10 Capitalization Guidelines
Use the following guidelines for capitalization in titles and headings:
- Capitalize all nouns, verbs, adverbs, adjectives, and pronouns.
- Capitalize the first and last words.
- Capitalize prepositions that are part of a verb phrase ("Writing Your First Business Plan").
- Capitalize the second word in compound words – if it is a noun or proper adjective OR the words have equal weight (e.g. Read/Write Access). Tip: Do not capitalize the second word if it is a participle modifying the first word.
- Capitalize interface terms that usually would not be capitalized. Follow the traditional use of keywords and special terms in programming languages.

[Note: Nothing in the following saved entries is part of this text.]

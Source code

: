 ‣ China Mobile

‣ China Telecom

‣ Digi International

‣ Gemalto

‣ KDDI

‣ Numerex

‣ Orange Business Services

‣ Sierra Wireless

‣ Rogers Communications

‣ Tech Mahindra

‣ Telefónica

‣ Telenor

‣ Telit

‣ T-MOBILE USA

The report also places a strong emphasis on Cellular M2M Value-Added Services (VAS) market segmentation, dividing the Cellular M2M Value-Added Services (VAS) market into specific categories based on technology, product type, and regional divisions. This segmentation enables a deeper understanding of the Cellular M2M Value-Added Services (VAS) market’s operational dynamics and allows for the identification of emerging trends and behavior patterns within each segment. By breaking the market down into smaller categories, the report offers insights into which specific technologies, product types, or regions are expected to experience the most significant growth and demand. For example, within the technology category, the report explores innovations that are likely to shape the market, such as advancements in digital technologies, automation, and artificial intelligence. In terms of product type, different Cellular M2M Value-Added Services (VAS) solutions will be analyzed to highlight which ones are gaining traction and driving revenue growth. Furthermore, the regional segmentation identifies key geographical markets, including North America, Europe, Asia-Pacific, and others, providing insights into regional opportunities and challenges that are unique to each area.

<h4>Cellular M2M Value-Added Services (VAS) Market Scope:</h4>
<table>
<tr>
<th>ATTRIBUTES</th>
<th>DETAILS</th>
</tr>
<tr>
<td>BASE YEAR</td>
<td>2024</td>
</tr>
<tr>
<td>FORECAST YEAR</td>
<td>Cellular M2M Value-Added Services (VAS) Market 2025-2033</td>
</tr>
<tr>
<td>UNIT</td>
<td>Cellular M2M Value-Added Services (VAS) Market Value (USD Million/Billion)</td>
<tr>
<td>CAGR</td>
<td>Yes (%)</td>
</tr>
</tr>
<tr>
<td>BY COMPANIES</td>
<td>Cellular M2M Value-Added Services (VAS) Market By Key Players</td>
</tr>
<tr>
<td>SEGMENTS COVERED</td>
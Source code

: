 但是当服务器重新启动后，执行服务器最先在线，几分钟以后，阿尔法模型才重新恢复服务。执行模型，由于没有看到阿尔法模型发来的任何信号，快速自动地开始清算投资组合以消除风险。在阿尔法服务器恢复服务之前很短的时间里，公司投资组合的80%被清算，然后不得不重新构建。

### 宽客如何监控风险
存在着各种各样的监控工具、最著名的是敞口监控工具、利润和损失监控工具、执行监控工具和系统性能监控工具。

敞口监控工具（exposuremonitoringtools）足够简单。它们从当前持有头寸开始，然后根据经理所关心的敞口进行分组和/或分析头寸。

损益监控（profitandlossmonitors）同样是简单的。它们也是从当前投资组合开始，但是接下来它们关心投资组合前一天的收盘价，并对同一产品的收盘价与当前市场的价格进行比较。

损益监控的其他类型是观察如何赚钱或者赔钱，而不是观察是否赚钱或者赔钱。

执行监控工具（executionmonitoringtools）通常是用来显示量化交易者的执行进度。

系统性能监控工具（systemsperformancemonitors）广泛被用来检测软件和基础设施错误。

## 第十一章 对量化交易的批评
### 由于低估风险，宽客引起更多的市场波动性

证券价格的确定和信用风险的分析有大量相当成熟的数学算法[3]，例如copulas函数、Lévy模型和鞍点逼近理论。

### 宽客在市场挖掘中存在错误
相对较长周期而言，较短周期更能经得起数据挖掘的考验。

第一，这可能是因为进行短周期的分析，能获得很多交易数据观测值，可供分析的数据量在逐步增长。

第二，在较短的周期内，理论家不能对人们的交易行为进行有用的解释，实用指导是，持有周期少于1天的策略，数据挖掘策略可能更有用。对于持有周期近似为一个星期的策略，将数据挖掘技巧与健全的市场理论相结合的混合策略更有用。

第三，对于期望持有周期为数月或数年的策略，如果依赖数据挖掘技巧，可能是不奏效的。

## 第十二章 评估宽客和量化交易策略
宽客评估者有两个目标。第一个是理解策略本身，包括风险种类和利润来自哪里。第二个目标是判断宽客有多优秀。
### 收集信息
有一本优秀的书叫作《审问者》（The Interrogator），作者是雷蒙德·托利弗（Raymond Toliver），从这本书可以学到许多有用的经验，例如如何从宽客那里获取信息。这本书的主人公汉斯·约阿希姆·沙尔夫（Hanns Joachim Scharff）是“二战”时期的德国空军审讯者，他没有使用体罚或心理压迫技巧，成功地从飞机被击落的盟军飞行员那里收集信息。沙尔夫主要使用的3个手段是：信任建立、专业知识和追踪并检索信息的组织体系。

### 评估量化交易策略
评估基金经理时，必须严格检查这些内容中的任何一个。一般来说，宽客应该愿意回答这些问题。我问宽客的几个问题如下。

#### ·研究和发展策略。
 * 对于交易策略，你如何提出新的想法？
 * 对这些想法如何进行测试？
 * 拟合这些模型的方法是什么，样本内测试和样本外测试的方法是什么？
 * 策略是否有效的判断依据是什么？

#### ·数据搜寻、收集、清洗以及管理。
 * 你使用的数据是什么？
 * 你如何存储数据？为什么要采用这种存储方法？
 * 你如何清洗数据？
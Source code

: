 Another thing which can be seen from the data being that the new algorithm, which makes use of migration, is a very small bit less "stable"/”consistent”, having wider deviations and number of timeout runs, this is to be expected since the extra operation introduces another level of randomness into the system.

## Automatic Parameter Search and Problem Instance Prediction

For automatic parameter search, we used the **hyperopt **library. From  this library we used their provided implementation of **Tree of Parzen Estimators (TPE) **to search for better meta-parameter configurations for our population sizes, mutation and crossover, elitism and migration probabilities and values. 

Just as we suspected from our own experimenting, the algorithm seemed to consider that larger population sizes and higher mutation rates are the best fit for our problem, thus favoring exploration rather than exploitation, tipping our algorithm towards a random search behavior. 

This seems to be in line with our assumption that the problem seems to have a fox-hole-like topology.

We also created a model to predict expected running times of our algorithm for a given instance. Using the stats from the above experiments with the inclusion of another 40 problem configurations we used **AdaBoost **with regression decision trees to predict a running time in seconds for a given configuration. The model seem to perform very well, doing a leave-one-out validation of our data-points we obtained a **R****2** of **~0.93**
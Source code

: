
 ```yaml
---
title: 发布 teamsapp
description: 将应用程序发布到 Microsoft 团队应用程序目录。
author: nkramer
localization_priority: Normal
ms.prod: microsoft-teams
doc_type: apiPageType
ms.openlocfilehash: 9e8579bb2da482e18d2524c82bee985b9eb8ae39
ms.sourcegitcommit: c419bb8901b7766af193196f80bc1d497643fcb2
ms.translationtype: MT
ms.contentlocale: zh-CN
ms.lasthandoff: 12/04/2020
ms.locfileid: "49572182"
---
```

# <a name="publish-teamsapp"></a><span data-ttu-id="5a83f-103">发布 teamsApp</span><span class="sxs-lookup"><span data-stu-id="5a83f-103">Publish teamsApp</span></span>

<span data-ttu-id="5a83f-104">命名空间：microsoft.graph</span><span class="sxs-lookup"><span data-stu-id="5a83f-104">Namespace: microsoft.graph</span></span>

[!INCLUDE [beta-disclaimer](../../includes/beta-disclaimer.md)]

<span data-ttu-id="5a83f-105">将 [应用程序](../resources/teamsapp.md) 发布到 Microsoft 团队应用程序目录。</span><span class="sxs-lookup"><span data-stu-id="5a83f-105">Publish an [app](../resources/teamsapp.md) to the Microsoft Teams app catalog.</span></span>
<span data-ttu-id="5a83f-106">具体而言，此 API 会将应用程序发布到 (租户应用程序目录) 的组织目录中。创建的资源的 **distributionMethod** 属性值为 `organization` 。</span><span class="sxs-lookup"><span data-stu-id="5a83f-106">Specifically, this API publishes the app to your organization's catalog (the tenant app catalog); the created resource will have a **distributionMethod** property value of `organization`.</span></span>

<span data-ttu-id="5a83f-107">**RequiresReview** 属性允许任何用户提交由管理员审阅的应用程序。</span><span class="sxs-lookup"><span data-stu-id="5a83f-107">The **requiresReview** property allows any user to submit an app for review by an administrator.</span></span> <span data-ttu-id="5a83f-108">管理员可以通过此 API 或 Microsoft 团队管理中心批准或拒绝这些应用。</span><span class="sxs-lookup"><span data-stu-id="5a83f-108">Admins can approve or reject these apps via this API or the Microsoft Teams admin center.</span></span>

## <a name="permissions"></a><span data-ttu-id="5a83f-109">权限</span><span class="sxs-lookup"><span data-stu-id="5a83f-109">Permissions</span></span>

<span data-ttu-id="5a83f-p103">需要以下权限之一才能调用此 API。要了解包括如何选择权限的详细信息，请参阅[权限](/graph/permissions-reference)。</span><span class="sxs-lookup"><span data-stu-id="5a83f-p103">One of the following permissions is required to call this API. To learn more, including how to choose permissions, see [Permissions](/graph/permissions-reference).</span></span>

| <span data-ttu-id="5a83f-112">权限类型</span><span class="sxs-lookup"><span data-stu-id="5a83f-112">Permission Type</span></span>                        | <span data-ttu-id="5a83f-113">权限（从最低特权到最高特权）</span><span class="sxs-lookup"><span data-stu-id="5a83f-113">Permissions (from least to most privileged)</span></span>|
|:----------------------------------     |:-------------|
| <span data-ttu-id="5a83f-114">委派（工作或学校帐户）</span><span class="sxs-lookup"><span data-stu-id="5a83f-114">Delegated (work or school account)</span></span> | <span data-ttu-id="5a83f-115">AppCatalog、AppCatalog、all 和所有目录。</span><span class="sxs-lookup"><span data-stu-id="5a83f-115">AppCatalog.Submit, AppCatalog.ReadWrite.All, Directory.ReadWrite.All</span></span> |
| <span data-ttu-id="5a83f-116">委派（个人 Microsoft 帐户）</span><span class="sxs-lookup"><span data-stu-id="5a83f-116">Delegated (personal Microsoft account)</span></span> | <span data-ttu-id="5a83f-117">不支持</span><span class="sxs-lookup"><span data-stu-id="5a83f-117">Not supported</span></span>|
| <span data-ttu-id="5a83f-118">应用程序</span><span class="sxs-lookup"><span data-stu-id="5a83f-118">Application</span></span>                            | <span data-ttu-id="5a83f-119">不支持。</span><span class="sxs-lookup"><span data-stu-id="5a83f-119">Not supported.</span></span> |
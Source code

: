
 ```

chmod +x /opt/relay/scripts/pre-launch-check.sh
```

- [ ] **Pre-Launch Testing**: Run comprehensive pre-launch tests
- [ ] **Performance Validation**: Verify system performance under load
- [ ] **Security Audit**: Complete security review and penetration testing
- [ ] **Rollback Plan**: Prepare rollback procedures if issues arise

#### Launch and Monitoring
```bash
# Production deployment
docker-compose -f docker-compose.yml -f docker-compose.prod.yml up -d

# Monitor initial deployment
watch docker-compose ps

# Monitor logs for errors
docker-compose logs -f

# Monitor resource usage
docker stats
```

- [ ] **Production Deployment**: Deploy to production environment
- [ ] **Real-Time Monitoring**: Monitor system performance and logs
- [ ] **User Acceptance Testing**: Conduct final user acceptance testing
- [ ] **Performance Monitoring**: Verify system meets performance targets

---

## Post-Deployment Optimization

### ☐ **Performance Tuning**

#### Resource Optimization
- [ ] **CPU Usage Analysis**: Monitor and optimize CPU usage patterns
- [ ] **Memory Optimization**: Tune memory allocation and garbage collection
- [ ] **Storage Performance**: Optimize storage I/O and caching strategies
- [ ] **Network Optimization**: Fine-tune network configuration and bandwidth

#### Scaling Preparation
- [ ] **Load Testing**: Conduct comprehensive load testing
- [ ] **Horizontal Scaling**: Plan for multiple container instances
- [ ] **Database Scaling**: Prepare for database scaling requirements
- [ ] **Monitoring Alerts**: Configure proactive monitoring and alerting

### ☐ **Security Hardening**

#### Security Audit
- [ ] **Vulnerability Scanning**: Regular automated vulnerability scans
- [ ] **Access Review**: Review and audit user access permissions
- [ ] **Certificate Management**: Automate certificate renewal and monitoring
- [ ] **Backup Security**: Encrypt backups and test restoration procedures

- In table column headings, capitalize only the first word of each column heading.
- Do not capitalize articles (a, an, the) unless an article is the first word in the title.
- Do not capitalize coordinate conjunctions (and, but, for, or).
- Do not capitalize prepositions of four or fewer letters.
- Do not capitalize to in an infinitive phrase ("How to Watch TV When Sleeping").
I know there are more. What have I missed?